Third Strike was a bit better, but mostly it was a power coup. Instead of Ibuki and Sean it was all about Chun Li and Yun (with honorary mentions to Ken and Makoto). Chun had the best pokes in the game by far (half the cast can't do anything but whiff punish), everything she did was safe, her super had two bars, wasn't too big, and was insanely damaging WITH possibility of follow up. Yun was the other beast: A divekick, great pokes, fast, and the best super in the game by far: Genei Jin. "Steroid" kind of super that made Yun faster and allowed him nearly endless juggling ("hup, hup, hup, hup, hup..."). Best part? He built meter crazy fast and had the shortest super bar in the game! Basically more than half the match you were fighting Genei Jin. Any hit usually resulted in half your health going away.

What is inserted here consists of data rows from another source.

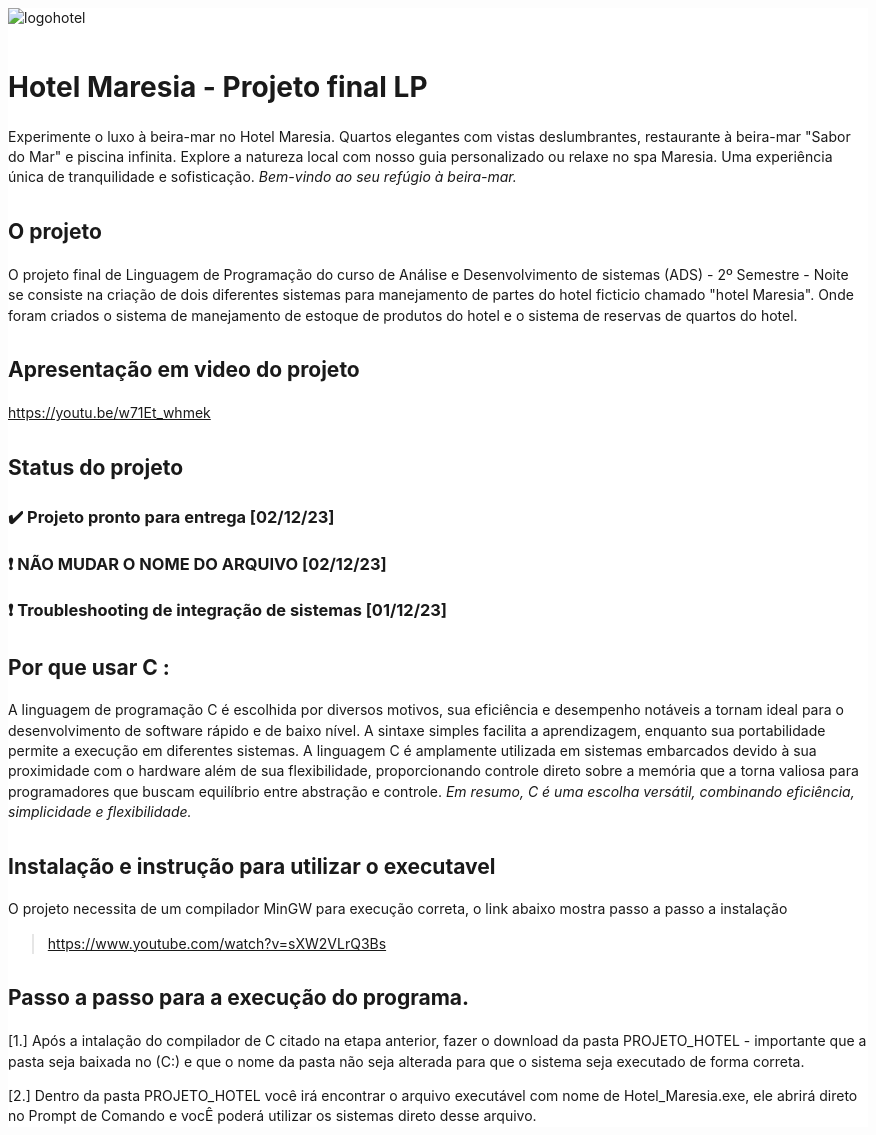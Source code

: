 ![logohotel](https://github.com/GabrielJordaoM/projeto-hotel/assets/69699073/6a8a52b3-eee1-4029-b3fc-de3979784a94)

# Hotel Maresia - Projeto final LP
Experimente o luxo à beira-mar no Hotel Maresia. Quartos elegantes com vistas deslumbrantes, restaurante à beira-mar "Sabor do Mar" e piscina infinita. Explore a natureza local com nosso guia personalizado ou relaxe no spa Maresia. Uma experiência única de tranquilidade e sofisticação. _Bem-vindo ao seu refúgio à beira-mar._

## O projeto
O projeto final de Linguagem de Programação do curso de Análise e Desenvolvimento de sistemas (ADS) - 2º Semestre - Noite se consiste na criação de dois diferentes sistemas para manejamento de partes do hotel ficticio chamado "hotel Maresia". Onde foram criados o sistema de manejamento de estoque de produtos do hotel e o sistema de reservas de quartos do hotel. 

## Apresentação em video do projeto
  https://youtu.be/w71Et_whmek
## Status do projeto 
  ### ✔️ Projeto pronto para entrega [02/12/23]
  ### ❗  **NÃO MUDAR O NOME DO ARQUIVO** [02/12/23]
  ### ❗  Troubleshooting de integração de sistemas [01/12/23]

## Por que usar C :

A linguagem de programação C é escolhida por diversos motivos, sua eficiência e desempenho notáveis a tornam ideal para o desenvolvimento de software rápido e de baixo nível. A sintaxe simples facilita a aprendizagem, enquanto sua portabilidade permite a execução em diferentes sistemas. A linguagem C é amplamente utilizada em sistemas embarcados devido à sua proximidade com o hardware além de sua flexibilidade, proporcionando controle direto sobre a memória que a torna valiosa para programadores que buscam equilíbrio entre abstração e controle. _Em resumo, C é uma escolha versátil, combinando eficiência, simplicidade e flexibilidade._

## Instalação e instrução para utilizar o executavel 
O projeto necessita de um compilador MinGW para execução correta, o link abaixo mostra passo a passo a instalação
  >https://www.youtube.com/watch?v=sXW2VLrQ3Bs

## Passo a passo para a execução do programa.

[1.] Após a intalação do compilador de C citado na etapa anterior, fazer o download da pasta PROJETO_HOTEL - importante que a pasta seja baixada no (C:) e que o nome da pasta não seja alterada para que o sistema seja executado de forma correta.

[2.] Dentro da pasta PROJETO_HOTEL você irá encontrar o arquivo executável com nome de Hotel_Maresia.exe, ele abrirá direto no Prompt de Comando e vocÊ poderá utilizar os sistemas direto desse arquivo.
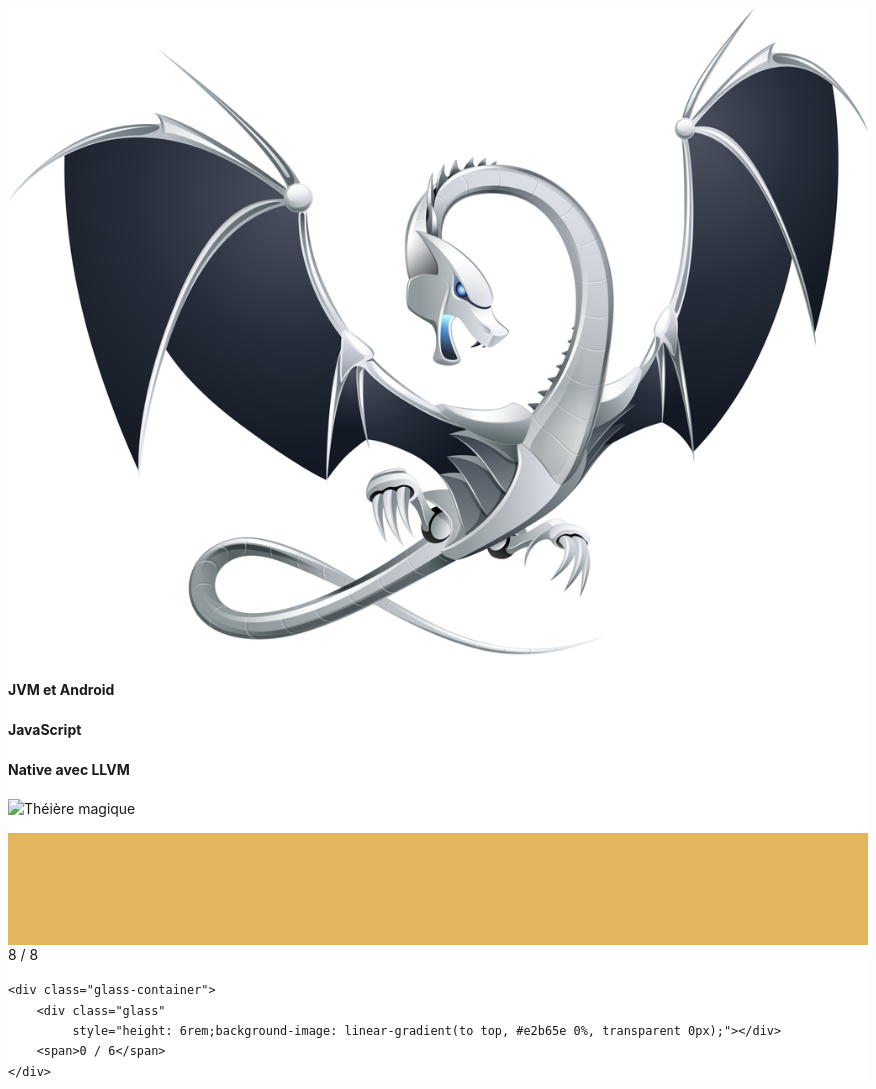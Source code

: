 <img src="../assets/brands/LLVM.svg" alt="LLVM" class="native">

<h4 class="jvm-android">JVM et Android</h4>
<h4 class="js">JavaScript</h4>
<h4 class="native">Native avec LLVM</h4>




![Théière magique](/kotlinHandsOn/01_water_pouring_problem/teapot.png)

<div>
	<div class="glass-container">
		<div class="glass"
		     style="height: 8rem;background-image: linear-gradient(to top, #e2b65e 100%, transparent 0px);"></div>
		<span>8 / 8</span>
	</div>

	<div class="glass-container">
		<div class="glass"
		     style="height: 6rem;background-image: linear-gradient(to top, #e2b65e 0%, transparent 0px);"></div>
		<span>0 / 6</span>
	</div>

In a "unique" case: Street Fighter II: Super Turbo. SFII wasn't a very balanced game either, but Akuma, who first became playable in ST, was broken beyond reason of belief. He was never meant to be played competitively, and you can see it when you use him. His air fireballs simply destroy everyone. On top of that he had insanely high damage, inescapable and unblockable "resets" and setups, and he was the only character that could not be stunned. He was hard banned from tournament play for a very good reason. Even "old" Sagat looked wimpy next to him.
Then again, Third Strike had Gill...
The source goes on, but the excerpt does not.